What you should do: Across all the records below, how many lines contain "kind"? Respond with only the number.

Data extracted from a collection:
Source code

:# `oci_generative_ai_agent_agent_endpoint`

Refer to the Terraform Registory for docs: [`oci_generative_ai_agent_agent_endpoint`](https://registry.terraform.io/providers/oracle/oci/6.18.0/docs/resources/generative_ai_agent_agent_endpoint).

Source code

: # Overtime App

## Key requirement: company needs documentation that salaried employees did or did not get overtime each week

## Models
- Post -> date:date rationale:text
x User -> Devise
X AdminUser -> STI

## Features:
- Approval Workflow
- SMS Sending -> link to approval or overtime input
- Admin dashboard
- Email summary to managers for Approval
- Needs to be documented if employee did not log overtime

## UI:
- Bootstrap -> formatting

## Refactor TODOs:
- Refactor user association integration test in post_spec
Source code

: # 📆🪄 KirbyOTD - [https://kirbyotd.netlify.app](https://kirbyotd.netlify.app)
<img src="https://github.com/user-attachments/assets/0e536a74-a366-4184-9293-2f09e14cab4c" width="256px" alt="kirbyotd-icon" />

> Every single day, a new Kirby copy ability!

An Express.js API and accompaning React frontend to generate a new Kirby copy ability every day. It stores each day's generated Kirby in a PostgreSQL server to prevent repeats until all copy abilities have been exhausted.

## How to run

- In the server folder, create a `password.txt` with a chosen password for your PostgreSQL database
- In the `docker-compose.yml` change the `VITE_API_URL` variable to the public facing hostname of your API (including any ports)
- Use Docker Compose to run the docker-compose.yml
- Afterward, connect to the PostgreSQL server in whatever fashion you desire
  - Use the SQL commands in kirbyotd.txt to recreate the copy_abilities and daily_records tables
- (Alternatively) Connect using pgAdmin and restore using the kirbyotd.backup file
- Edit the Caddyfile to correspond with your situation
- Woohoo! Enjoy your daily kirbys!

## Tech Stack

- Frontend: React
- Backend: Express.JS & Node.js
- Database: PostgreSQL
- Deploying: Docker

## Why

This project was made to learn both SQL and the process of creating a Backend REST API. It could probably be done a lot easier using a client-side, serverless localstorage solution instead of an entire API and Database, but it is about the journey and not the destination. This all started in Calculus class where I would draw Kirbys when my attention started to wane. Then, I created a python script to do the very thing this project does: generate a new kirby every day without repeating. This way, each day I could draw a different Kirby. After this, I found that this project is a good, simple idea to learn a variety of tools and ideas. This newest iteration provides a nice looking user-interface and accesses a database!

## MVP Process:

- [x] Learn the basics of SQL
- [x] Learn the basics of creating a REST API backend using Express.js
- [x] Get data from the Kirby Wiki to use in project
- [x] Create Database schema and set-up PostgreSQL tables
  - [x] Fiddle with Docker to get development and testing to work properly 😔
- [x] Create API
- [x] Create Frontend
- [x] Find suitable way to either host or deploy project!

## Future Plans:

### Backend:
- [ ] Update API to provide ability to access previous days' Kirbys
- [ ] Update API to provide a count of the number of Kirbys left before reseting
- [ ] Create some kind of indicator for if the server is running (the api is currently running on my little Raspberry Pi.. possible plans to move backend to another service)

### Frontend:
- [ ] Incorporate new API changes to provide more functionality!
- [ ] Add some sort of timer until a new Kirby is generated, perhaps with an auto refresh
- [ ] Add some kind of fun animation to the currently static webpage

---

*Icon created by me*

Answer section: 2